CARLISLE, PA., AUG. 9 -- The Washington Redskins pushed toward their first preseason game today by getting another bit of discouraging news from a position that has already caused them a migraine or two -- cornerback.
It was learned this afternoon that Brian Davis, out eight days with a pulled right thigh muscle, has left camp to visit a St. Louis specialist.
The veteran cornerback has suffered muscle pulls in that part of his leg before and is concerned "about getting it well, getting back on the field and then reinjuring it," trainer Bubba Tyer said. "He wants to see if there's anything more."
NFL rules allow players to seek second opinions on medical decisions, and Davis is doing that. Team officials believe he'll be told what he was told by the Redskins -- that he has a soft tissue tear that will take a while to heal.

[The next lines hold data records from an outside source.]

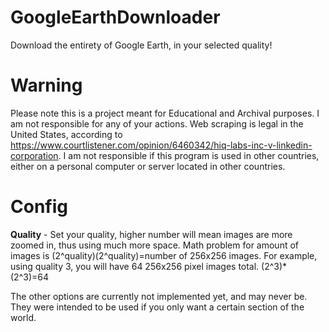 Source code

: # GoogleEarthDownloader
Download the entirety of Google Earth, in your selected quality!

# Warning
Please note this is a project meant for Educational and Archival purposes. I am not responsible for any of your actions. Web scraping is legal in the United States, according to https://www.courtlistener.com/opinion/6460342/hiq-labs-inc-v-linkedin-corporation. I am not responsible if this program is used in other countries, either on a personal computer or server located in other countries.

# Config
**Quality** - Set your quality, higher number will mean images are more zoomed in, thus using much more space. Math
problem for amount of images is (2^quality)(2^quality)=number of 256x256 images. For example, using quality 3, you will
have 64 256x256 pixel images total. (2^3)*(2^3)=64

The other options are currently not implemented yet, and may never be. They were intended to be used if you only want a
certain section of the world. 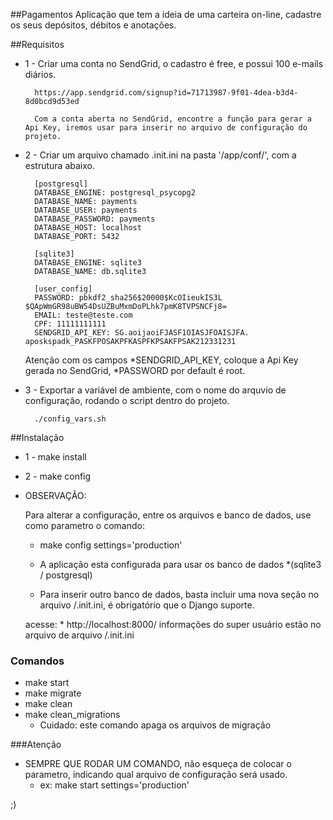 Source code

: ##Pagamentos
Aplicação que tem a ideia de uma carteira on-line, cadastre os seus depósitos, débitos e anotações.

##Requisitos

* 1 - Criar uma conta no SendGrid, o cadastro é free, e possui 100 e-mails diários.

		https://app.sendgrid.com/signup?id=71713987-9f01-4dea-b3d4-8d0bcd9d53ed

		Com a conta aberta no SendGrid, encontre a função para gerar a Api Key, iremos usar para inserir no arquivo de configuração do projeto.

* 2 - Criar um arquivo chamado .init.ini na pasta '/app/conf/', com a estrutura abaixo.

		[postgresql]
		DATABASE_ENGINE: postgresql_psycopg2
		DATABASE_NAME: payments
		DATABASE_USER: payments
		DATABASE_PASSWORD: payments
		DATABASE_HOST: localhost
		DATABASE_PORT: 5432

		[sqlite3]
		DATABASE_ENGINE: sqlite3
		DATABASE_NAME: db.sqlite3

		[user_config]
		PASSWORD: pbkdf2_sha256$20000$KcOIieukIS3L		$QApWmGR98uBW54DsUZBuMxmDoPLhk7pmK8TVPSNCFj8=
		EMAIL: teste@teste.com
		CPF: 11111111111
		SENDGRID_API_KEY: SG.aoijaoiFJASF1OIASJFOAISJFA.		aposkspadk_PASKFPOSAKPFKASPFKPSAKFPSAK212331231
	Atenção com os campos *SENDGRID_API_KEY, coloque a Api Key gerada no SendGrid, *PASSWORD por default é root.


* 3	- Exportar a variável de ambiente, com o nome do arquvio de configuração, rodando o script dentro do projeto.

		./config_vars.sh

##Instalação

* 1 - make install
* 2 - make config

* OBSERVAÇÃO:

	Para alterar a configuração, entre os arquivos e banco de dados, use como parametro o comando:

	* make config settings='production'

	* A aplicação esta configurada para usar os banco de dados *(sqlite3 / postgresql)

	* Para inserir outro banco de dados, basta incluir uma nova seção no arquivo /.init.ini, é obrigatório que o Django suporte.

	acesse:
		 * http://localhost:8000/
		 informações do super usuário estão no arquivo de arquivo /.init.ini



### Comandos

* make start
* make migrate
* make clean
* make clean_migrations
	* Cuidado: este comando apaga os arquivos de migração

###Atenção

 * SEMPRE QUE RODAR UM COMANDO, não esqueça de colocar o parametro, indicando qual arquivo de configuração será usado.
 	* ex: make start settings='production'


;)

Meanwhile, as the Redskins continued to prepare for Saturday night's preseason opener against the Atlanta Falcons in Chapel Hill, N.C., there were several other developments. Among them:
Linebacker Ravin Caldwell appears on the verge of signing a three-year contract. He's definitely out of Saturday's game, and even if he agrees to terms as expected this weekend, he'll report on Sunday.
Defensive end Markus Koch, who has practiced only twice since ending a 10-day holdout, will be shoved right into the starting lineup at right end against the Falcons.

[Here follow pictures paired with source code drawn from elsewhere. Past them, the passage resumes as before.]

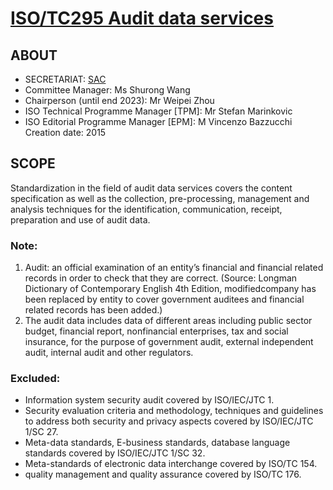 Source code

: # [ISO/TC295 Audit data services](https://www.iso.org/committee/5648297.html)
## ABOUT
* SECRETARIAT: [SAC](https://www.iso.org/member/1635.html)
* Committee Manager: Ms Shurong Wang
* Chairperson (until end 2023): Mr Weipei Zhou
* ISO Technical Programme Manager [TPM]: Mr Stefan Marinkovic
* ISO Editorial Programme Manager [EPM]: M Vincenzo Bazzucchi
Creation date: 2015

## SCOPE
Standardization in the field of audit data services covers the content specification as well as the collection, pre-processing, management and analysis techniques for the identification, communication, receipt, preparation and use of audit data.

### Note:
1. Audit: an official examination of an entity’s financial and financial related records in order to check that they are correct. (Source: Longman Dictionary of Contemporary English 4th Edition, modifiedcompany has been replaced by entity to cover government auditees and financial related records has been added.)
2. The audit data includes data of different areas including public sector budget, financial report, nonfinancial enterprises, tax and social insurance, for the purpose of government audit, external independent audit, internal audit and other regulators.

### Excluded:
* Information system security audit covered by ISO/IEC/JTC 1.
* Security evaluation criteria and methodology, techniques and guidelines to address both security and privacy aspects covered by ISO/IEC/JTC 1/SC 27.
* Meta-data standards, E-business standards, database language standards covered by ISO/IEC/JTC 1/SC 32.
* Meta-standards of electronic data interchange covered by ISO/TC 154.
* quality management and quality assurance covered by ISO/TC 176.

"Well, he's supposed to be ready, right?" line coach Torgy Torgeson said.
Rookie quarterback Cary Conklin continued to improve from an injury to his right knee. He ran a few plays today, and although Mark Rypien and Stan Humphries may take all the snaps against the Falcons, the Redskins are hopeful Conklin will be able to avoid surgery.
Davis's injury has frustrated him and team officials for several reasons, especially the fact that he annually reports in perhaps the best physical shape of anyone. He's both a weightlifting fanatic and a distance runner, and when he's healthy, the Redskins believe he could give them a top quality corner to play opposite Darrell Green.

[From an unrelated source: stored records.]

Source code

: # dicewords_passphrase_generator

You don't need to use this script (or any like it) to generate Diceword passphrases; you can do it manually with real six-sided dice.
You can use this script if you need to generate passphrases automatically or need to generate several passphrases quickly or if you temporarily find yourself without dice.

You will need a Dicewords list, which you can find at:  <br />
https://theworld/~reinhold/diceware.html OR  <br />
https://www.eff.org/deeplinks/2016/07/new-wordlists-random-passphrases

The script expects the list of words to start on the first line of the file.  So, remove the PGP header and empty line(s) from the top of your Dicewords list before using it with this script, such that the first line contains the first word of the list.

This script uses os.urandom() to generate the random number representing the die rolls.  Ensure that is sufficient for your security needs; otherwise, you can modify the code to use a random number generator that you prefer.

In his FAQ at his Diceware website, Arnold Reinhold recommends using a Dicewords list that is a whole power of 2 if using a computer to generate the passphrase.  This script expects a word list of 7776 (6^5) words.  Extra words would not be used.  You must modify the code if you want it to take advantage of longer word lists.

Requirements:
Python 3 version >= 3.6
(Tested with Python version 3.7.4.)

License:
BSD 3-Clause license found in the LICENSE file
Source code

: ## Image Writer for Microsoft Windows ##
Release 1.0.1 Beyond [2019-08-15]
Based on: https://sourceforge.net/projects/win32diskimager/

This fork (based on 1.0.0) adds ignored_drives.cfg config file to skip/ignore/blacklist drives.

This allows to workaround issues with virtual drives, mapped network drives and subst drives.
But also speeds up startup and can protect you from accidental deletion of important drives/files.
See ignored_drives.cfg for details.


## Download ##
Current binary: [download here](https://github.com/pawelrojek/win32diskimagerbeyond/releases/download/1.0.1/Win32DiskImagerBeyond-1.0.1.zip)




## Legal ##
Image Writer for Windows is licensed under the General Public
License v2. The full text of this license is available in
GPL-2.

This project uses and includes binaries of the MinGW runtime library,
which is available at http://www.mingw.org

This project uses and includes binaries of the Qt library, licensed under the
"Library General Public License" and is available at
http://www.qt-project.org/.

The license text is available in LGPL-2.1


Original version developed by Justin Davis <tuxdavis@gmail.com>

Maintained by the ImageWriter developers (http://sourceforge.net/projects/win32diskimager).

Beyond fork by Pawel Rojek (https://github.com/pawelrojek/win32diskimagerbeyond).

But he pulled the same muscle in 1988, and just when it looked as if his problems were behind him, it's happened all over again.
"He's had a run of bad luck," Tyer said, "and I'm sure it's frustrating to him."
His injury has left the Redskins thin at cornerback. With Green and Martin Mayhew starting, the Redskins will get a long look at veteran Wayne Davis, veteran free agent Roy Bennett and rookie free agent Alvoid Mays on Saturday.
Casserly has been phoning around seeking help at the position, but said he has had no serious discussions with anyone. Several veteran cornerbacks are holding out and Casserly apparently has checked into the possibility of acquiring one of them. The group includes Cleveland's Frank Minnifield, Houston's Patrick Allen, Tampa Bay's Ricky Reynolds and Kansas City's Kevin Ross.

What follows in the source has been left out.